Three years later, Oliver Stone’s JFK briefly mainstreamed absurd conspiracies about Kennedy’s assassination. The film actually inspired new legislation: the President John F. Kennedy Records Act of 1992 was signed into law by former CIA director George H.W. Bush (back before he earned the “H.W.”). But the most significant thing about JFK was that it’s not actually about JFK. Aside from the wonderful “Mr. X” scene, Kennedy’s policies are barely discussed. The film followed the oddballs and patsies who stand at the edges of the assassination. The film was about the events following the event. Kennedy wasn’t even the objet petit a (that’s the grassy knoll, or whatever’s behind it). Kennedy the man and Kennedy the president had ascended into symbolism, and were just as pliable.
By the mid-90s, Republicans were citing Kennedy as a proto-Reagan. He cut taxes, funded the military, preached personal responsibility (“ask not”): if JFK were alive today, he’d be a Republican! Democrats, meanwhile, persisted in giving Kennedy credit for the few good things Lyndon Johnson had done and blamed Johnson for all the bad things Kennedy did.
1996 was maybe the last good year for old-fashioned flannel-jacketed Kennedy nostalgia. A huge swath of the adult population hadn’t even been born when Kennedy was elected, while many aging baby boomers had little more than a strong, adolescent impression of his presidency. These were ideal conditions for distortion, false memories, and mythologizing. JFK was as an avatar in the public imagination, like Marilyn Monroe (whose movies nobody watched) or Elvis Presley (whose music nobody listened to). Americans could compare the avatar to their current president and find the current president wanting. They could compare the glamor and grace of Kennedy’s era to the present, and find the present wanting (a favorite American pastime).
Then The Dark Side of Camelot fell into their laps, and suddenly Jack was sleazy. The conversation inevitably started with the women, and that’s okay: the women are perhaps the most substantive aspect of Kennedy’s presidency. Inga Arvad and Marilyn Monroe – would could blame him? All the mob stuff was kinda sexy. Everyone had heard that Jack slept with Marlene Dietrich after Marlene Dietrich slept with Jack’s dad – that was kind of weird. But y’know, these are things celebrities do. And JFK was the first celebrity president. Wouldn’t you sleep with as many women as possible if you were the most famous, powerful man in the world?
Except that after Hersh, Kennedy wasn’t merely canoodling with glamorous women on a giant, white, oval bed, the presidential seal hanging overhead. After Hersh, Kennedy was a misogynistic lech. He slept with secretaries and interns and journalists, women who were not in any real position to say “no.” He used the White House as a harem for his friends and his brothers: they need only show up and a woman would be procured for them.

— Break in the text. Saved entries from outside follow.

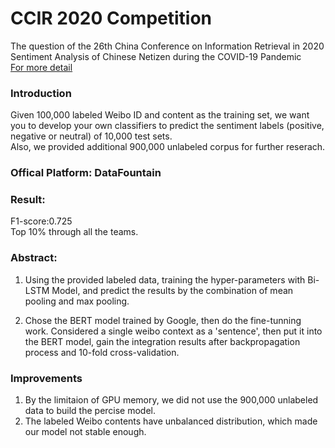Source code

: # CCIR 2020 Competition 
The question of the 26th China Conference on Information Retrieval in 2020<br>
Sentiment Analysis of Chinese Netizen during the COVID-19 Pandemic<br>
[For more detail](https://www.datafountain.cn/competitions/423)

### Introduction
Given 100,000 labeled Weibo ID and content as the training set, we want you to develop your own classifiers to predict the sentiment labels (positive, negative or neutral) of 10,000 test sets.<br>
Also, we provided additional 900,000 unlabeled corpus for further reserach.

### Offical Platform: DataFountain

### Result: 
F1-score:0.725<br>
Top 10% through all the teams.

### Abstract:
1. Using the provided labeled data, training the hyper-parameters with Bi-LSTM Model, and predict the results by the combination of mean pooling and max pooling.

2. Chose the BERT model trained by Google, then do the fine-tunning work. Considered a single weibo context as a 'sentence', then put it into the BERT model, gain the integration results after backpropagation process and 10-fold cross-validation.

### Improvements
1. By the limitaion of GPU memory, we did not use the 900,000 unlabeled data to build the percise model.
2. The labeled Weibo contents have unbalanced distribution, which made our model not stable enough.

The 1960 campaign was a template for the forthcoming Beatles and Stones tours: women everywhere, always available. Jack even spent the night before his inauguration one of his steadier girlfriends. And during the campaign, he told a girl that he would divorce Jackie if Nixon won the election (here’s something fun: imagine an inversion of that scene where it’s Nixon instead of Kennedy). Would Jackie consent to a divorce? Well, they certainly weren’t happy. The primary complaint in the Kennedy marriage was Jack’s promiscuity. Once in office, he promised to sleep with other women only when Jackie was not at the White House. Consequently, Jackie spent much of the glamorous Kennedy years outside the White House.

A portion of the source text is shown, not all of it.